Craig Schmidt – Bank of America

Okay, thank you.

Andrew Silberfein

Thanks.

Operator

Thank you. The next question is from D.J. Bush of Green Street Advisors. Please go ahead.

D.J. Busch – Green Street Advisors

Thank you, just a couple follow-ups on some of the acquisition questions. Andy, would you consider purchasing an unanchored or maybe a one-anchored lifestyle center? Does that fit in your investment criteria if it satisfies the other pieces, such as being the only game in town?

Andrew Silberfein

I would say we would certainly take a look at it. It depends on the upside, it depends on the IRRs we think we can generate. And that’s what it’s all about at the end of the day – generating that IRR or growth in the assets. So I wouldn’t say that we wouldn’t take a look at it. It depends on where it is and what the potential upside is for us.

D.J. Busch – Green Street Advisors

Okay. And then given the tenants that you guys are bringing to the mall – larger concepts, restaurants – it seems like there could be leasing opportunities or synergies the way that the portfolio is going with power centers. Is the plan to still sell [Knoll] following the redevelopment and if so I guess why does it not make sense to own that asset long-term?

Andrew Silberfein

Well, I don’t think first of all that we’ve committed to selling [those] and we are certainly going to take a look at that and see what we want to do with that. But we’re big believers in capital recycling and I think that you should expect going forward that we’d consider asset sales including possibly the two de-malled projects. We’re going to be creating significant value as we really transform these projects into institutional-quality power centers that are supermarket anchored. So we’re substantially increasing the NOI and expect to have significant cap rate compression at the same time.

So given the strength of the sales market and the lack of product you see out there we certainly think it makes sense to examine recycling the value that we’re creating into acquisitions which really would have higher growth profiles and more upside potential.

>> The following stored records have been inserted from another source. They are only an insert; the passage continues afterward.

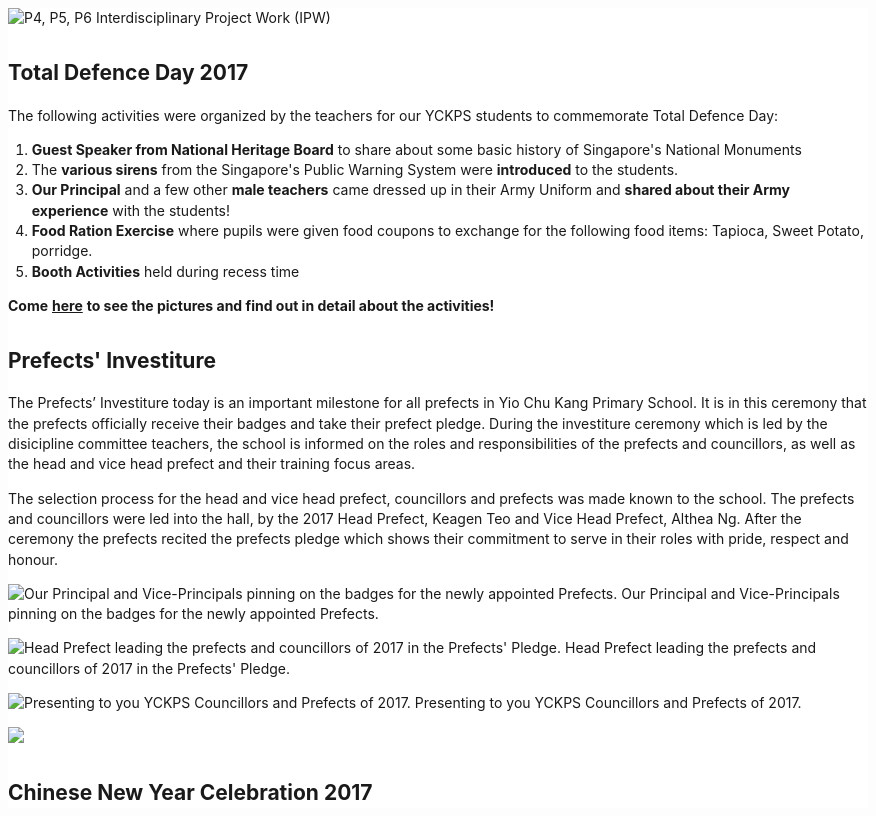 ![P4, P5, P6 Interdisciplinary Project Work (IPW)](/images/IPW%202017.png)

Total Defence Day 2017
----------------------

The following activities were organized by the teachers for our YCKPS students to commemorate Total Defence Day:

  

 1.  **Guest Speaker from National Heritage Board** to share about some basic history of Singapore's National Monuments
 2.  The **various sirens** from the Singapore's Public Warning System were **introduced** to the students.
 3.  **Our Principal** and a few other **male teachers** came dressed up in their Army Uniform and **shared about their Army experience** with the students!
 4.  **Food Ration Exercise** where pupils were given food coupons to exchange for the following food items: Tapioca, Sweet Potato, porridge.
 5.  **Booth Activities** held during recess time

  

**Come** **[here](https://yiochukangpri.moe.edu.sg/departments/character-n-citizenship-education-cce/key-programmes-activities/national-education-2017-events)** **to see the pictures and find out in detail about the activities!**

Prefects' Investiture
---------------------

The Prefects’ Investiture today is an important milestone for all prefects in Yio Chu Kang Primary School. It is in this ceremony that the prefects officially receive their badges and take their prefect pledge. During the investiture ceremony which is led by the disicipline committee teachers, the school is informed on the roles and responsibilities of the prefects and councillors, as well as the head and vice head prefect and their training focus areas.

  

The selection process for the head and vice head prefect, councillors and prefects was made known to the school. The prefects and councillors were led into the hall, by the 2017 Head Prefect, Keagen Teo and Vice Head Prefect, Althea Ng. After the ceremony the prefects recited the prefects pledge which shows their commitment to serve in their roles with pride, respect and honour.

![Our Principal and Vice-Principals pinning on the badges for the newly appointed Prefects.](/images/Prefects'%20Investiture.png)
Our Principal and Vice-Principals pinning on the badges for the newly appointed Prefects.

![Head Prefect leading the prefects and councillors of 2017 in the Prefects' Pledge.](/images/Prefects'%20Investiture2.png)
Head Prefect leading the prefects and councillors of 2017 in the Prefects' Pledge.

![Presenting to you YCKPS Councillors and Prefects of 2017.](/images/Prefects'%20Investiture3.png)
Presenting to you YCKPS Councillors and Prefects of 2017.

![](/images/Prefects'%20Investiture_4.jpg)

Chinese New Year Celebration 2017
---------------------------------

D.J. Busch – Green Street Advisors

Okay. And then last one for Andy or Ben if I may, I think you mentioned nine straight quarters of leasing increases. Over that same time period it looks like average rents, in-place rents for under 10,000 sq. ft. is flat to maybe slightly up. What am I missing there? Is there a reason that the average base rent hasn’t moved up more over time in line with the releasing spread knowing that there’s a little bit of lag?

Andrew Silberfein

Yeah, I would say first of all you have to be a little careful with the average number because that’ll include acquisitions. So if you buy property with lower average rents it’s going to bring the number down and vice-versa. Ben, you want to add to that?

Benjamin Schall

Part of it is, as is custom our renewal spreads are based on comp tenants and based on… Yeah.

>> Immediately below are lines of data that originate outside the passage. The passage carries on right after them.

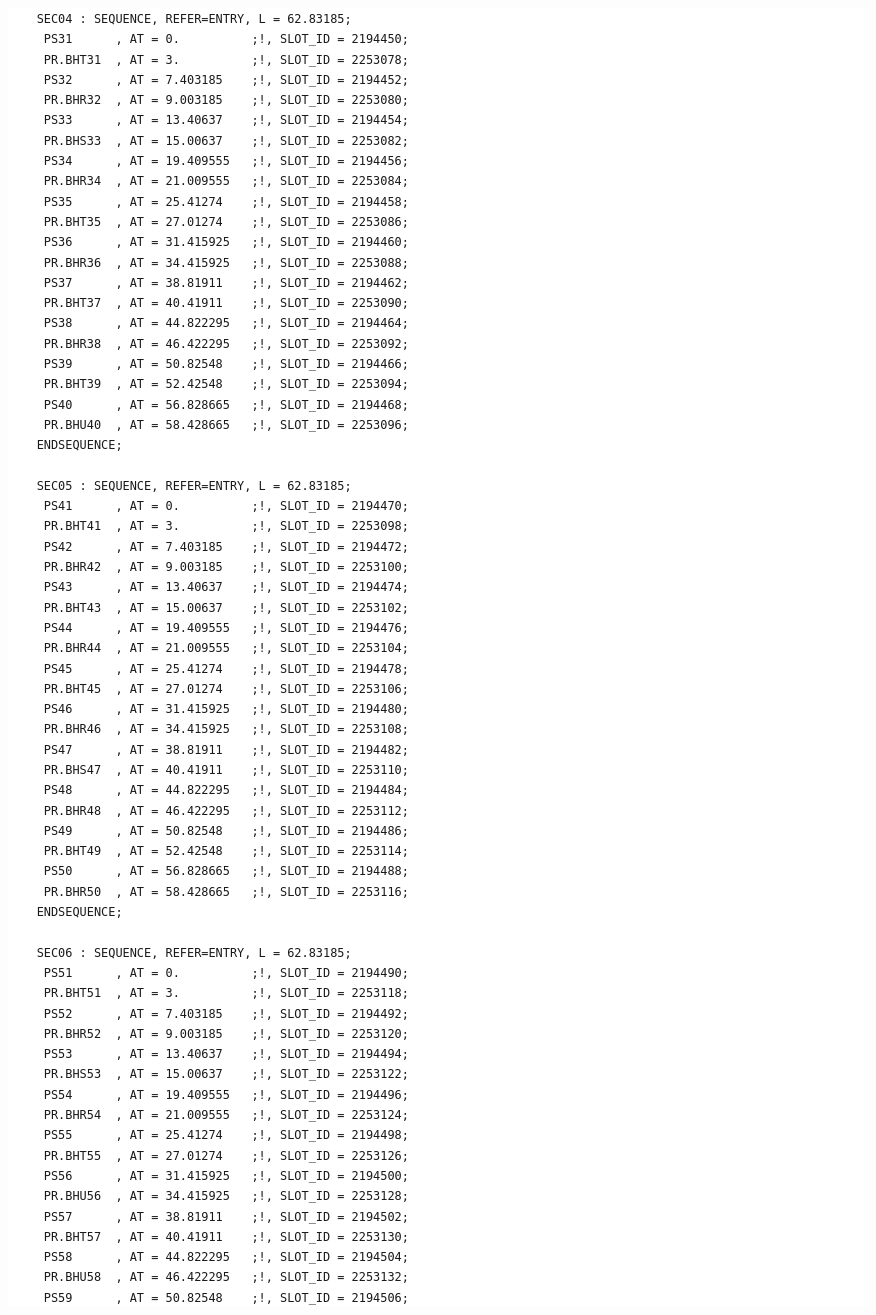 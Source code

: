         SEC04 : SEQUENCE, REFER=ENTRY, L = 62.83185;
         PS31      , AT = 0.          ;!, SLOT_ID = 2194450;
         PR.BHT31  , AT = 3.          ;!, SLOT_ID = 2253078;
         PS32      , AT = 7.403185    ;!, SLOT_ID = 2194452;
         PR.BHR32  , AT = 9.003185    ;!, SLOT_ID = 2253080;
         PS33      , AT = 13.40637    ;!, SLOT_ID = 2194454;
         PR.BHS33  , AT = 15.00637    ;!, SLOT_ID = 2253082;
         PS34      , AT = 19.409555   ;!, SLOT_ID = 2194456;
         PR.BHR34  , AT = 21.009555   ;!, SLOT_ID = 2253084;
         PS35      , AT = 25.41274    ;!, SLOT_ID = 2194458;
         PR.BHT35  , AT = 27.01274    ;!, SLOT_ID = 2253086;
         PS36      , AT = 31.415925   ;!, SLOT_ID = 2194460;
         PR.BHR36  , AT = 34.415925   ;!, SLOT_ID = 2253088;
         PS37      , AT = 38.81911    ;!, SLOT_ID = 2194462;
         PR.BHT37  , AT = 40.41911    ;!, SLOT_ID = 2253090;
         PS38      , AT = 44.822295   ;!, SLOT_ID = 2194464;
         PR.BHR38  , AT = 46.422295   ;!, SLOT_ID = 2253092;
         PS39      , AT = 50.82548    ;!, SLOT_ID = 2194466;
         PR.BHT39  , AT = 52.42548    ;!, SLOT_ID = 2253094;
         PS40      , AT = 56.828665   ;!, SLOT_ID = 2194468;
         PR.BHU40  , AT = 58.428665   ;!, SLOT_ID = 2253096;
        ENDSEQUENCE;

        SEC05 : SEQUENCE, REFER=ENTRY, L = 62.83185;
         PS41      , AT = 0.          ;!, SLOT_ID = 2194470;
         PR.BHT41  , AT = 3.          ;!, SLOT_ID = 2253098;
         PS42      , AT = 7.403185    ;!, SLOT_ID = 2194472;
         PR.BHR42  , AT = 9.003185    ;!, SLOT_ID = 2253100;
         PS43      , AT = 13.40637    ;!, SLOT_ID = 2194474;
         PR.BHT43  , AT = 15.00637    ;!, SLOT_ID = 2253102;
         PS44      , AT = 19.409555   ;!, SLOT_ID = 2194476;
         PR.BHR44  , AT = 21.009555   ;!, SLOT_ID = 2253104;
         PS45      , AT = 25.41274    ;!, SLOT_ID = 2194478;
         PR.BHT45  , AT = 27.01274    ;!, SLOT_ID = 2253106;
         PS46      , AT = 31.415925   ;!, SLOT_ID = 2194480;
         PR.BHR46  , AT = 34.415925   ;!, SLOT_ID = 2253108;
         PS47      , AT = 38.81911    ;!, SLOT_ID = 2194482;
         PR.BHS47  , AT = 40.41911    ;!, SLOT_ID = 2253110;
         PS48      , AT = 44.822295   ;!, SLOT_ID = 2194484;
         PR.BHR48  , AT = 46.422295   ;!, SLOT_ID = 2253112;
         PS49      , AT = 50.82548    ;!, SLOT_ID = 2194486;
         PR.BHT49  , AT = 52.42548    ;!, SLOT_ID = 2253114;
         PS50      , AT = 56.828665   ;!, SLOT_ID = 2194488;
         PR.BHR50  , AT = 58.428665   ;!, SLOT_ID = 2253116;
        ENDSEQUENCE;

        SEC06 : SEQUENCE, REFER=ENTRY, L = 62.83185;
         PS51      , AT = 0.          ;!, SLOT_ID = 2194490;
         PR.BHT51  , AT = 3.          ;!, SLOT_ID = 2253118;
         PS52      , AT = 7.403185    ;!, SLOT_ID = 2194492;
         PR.BHR52  , AT = 9.003185    ;!, SLOT_ID = 2253120;
         PS53      , AT = 13.40637    ;!, SLOT_ID = 2194494;
         PR.BHS53  , AT = 15.00637    ;!, SLOT_ID = 2253122;
         PS54      , AT = 19.409555   ;!, SLOT_ID = 2194496;
         PR.BHR54  , AT = 21.009555   ;!, SLOT_ID = 2253124;
         PS55      , AT = 25.41274    ;!, SLOT_ID = 2194498;
         PR.BHT55  , AT = 27.01274    ;!, SLOT_ID = 2253126;
         PS56      , AT = 31.415925   ;!, SLOT_ID = 2194500;
         PR.BHU56  , AT = 34.415925   ;!, SLOT_ID = 2253128;
         PS57      , AT = 38.81911    ;!, SLOT_ID = 2194502;
         PR.BHT57  , AT = 40.41911    ;!, SLOT_ID = 2253130;
         PS58      , AT = 44.822295   ;!, SLOT_ID = 2194504;
         PR.BHU58  , AT = 46.422295   ;!, SLOT_ID = 2253132;
         PS59      , AT = 50.82548    ;!, SLOT_ID = 2194506;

D.J. Busch – Green Street Advisors

Okay, so it’s mostly a mix issue with the new properties.

Benjamin Schall

Yeah, it’s based on a mix issue so it depends on the size of the space. We tend to, we’ve been taking spaces, smaller shop space and putting them together for larger tenants so that becomes a difficult thing to comp. So we try to provide each quarter what we think is a true comp and a true-true indication of where rents are heading in what we disclose.

Andrew Silberfein

And if you think about it this way, a lot of the leasing that we’ve done are harder to lease spaces which tend to be out on the [rings] in the zero, 10- or 20-yard line. And you’re not going to get as high rents for that as you are at the 50- or 40-yard line. So we’ve taken malls that have had a substantial amount of vacancies of which maybe the space wasn’t as good as things that were already online – that’ll have an impact as well.

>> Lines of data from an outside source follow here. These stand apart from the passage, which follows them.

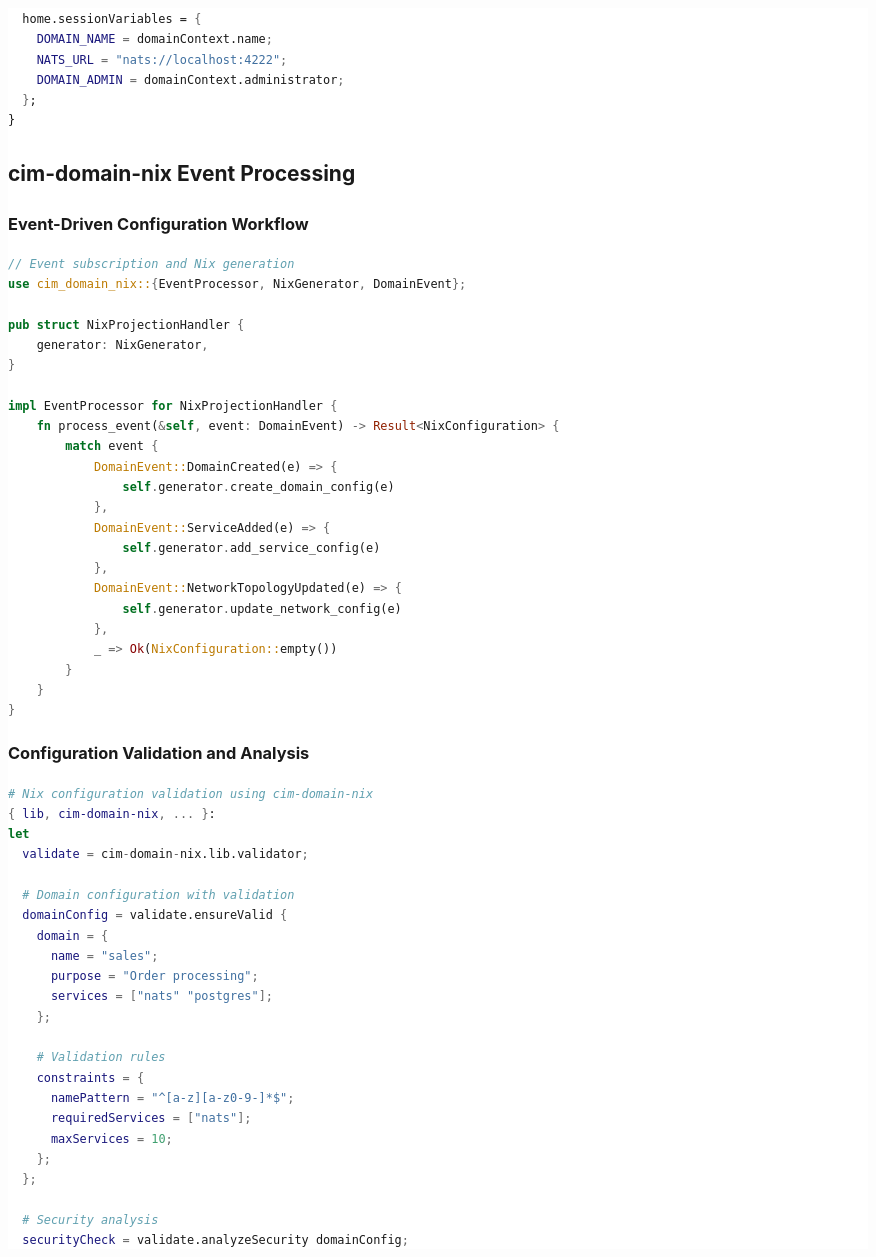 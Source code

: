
 ```nix
  home.sessionVariables = {
    DOMAIN_NAME = domainContext.name;
    NATS_URL = "nats://localhost:4222";
    DOMAIN_ADMIN = domainContext.administrator;
  };
}
```

## cim-domain-nix Event Processing

### Event-Driven Configuration Workflow
```rust
// Event subscription and Nix generation
use cim_domain_nix::{EventProcessor, NixGenerator, DomainEvent};

pub struct NixProjectionHandler {
    generator: NixGenerator,
}

impl EventProcessor for NixProjectionHandler {
    fn process_event(&self, event: DomainEvent) -> Result<NixConfiguration> {
        match event {
            DomainEvent::DomainCreated(e) => {
                self.generator.create_domain_config(e)
            },
            DomainEvent::ServiceAdded(e) => {
                self.generator.add_service_config(e)
            },
            DomainEvent::NetworkTopologyUpdated(e) => {
                self.generator.update_network_config(e)
            },
            _ => Ok(NixConfiguration::empty())
        }
    }
}
```

### Configuration Validation and Analysis
```nix
# Nix configuration validation using cim-domain-nix
{ lib, cim-domain-nix, ... }:
let
  validate = cim-domain-nix.lib.validator;
  
  # Domain configuration with validation
  domainConfig = validate.ensureValid {
    domain = {
      name = "sales";
      purpose = "Order processing";
      services = ["nats" "postgres"];
    };
    
    # Validation rules
    constraints = {
      namePattern = "^[a-z][a-z0-9-]*$";
      requiredServices = ["nats"];
      maxServices = 10;
    };
  };
  
  # Security analysis
  securityCheck = validate.analyzeSecurity domainConfig;
```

D.J. Busch – Green Street Advisors

Okay, thank you guys.

Andrew Sliberfein

Thank you.

Operator

Thank you. That is all the time we have for questions today. I would like to turn the floor back over to management for any closing remarks.

Andrew Silberfein

Thank you for joining our call today and we look forward to speaking with you at the end of Q3.

Operator

Thank you. Ladies and gentlemen, this does conclude today’s teleconference. You may disconnect your lines at this time and thank you for your participation.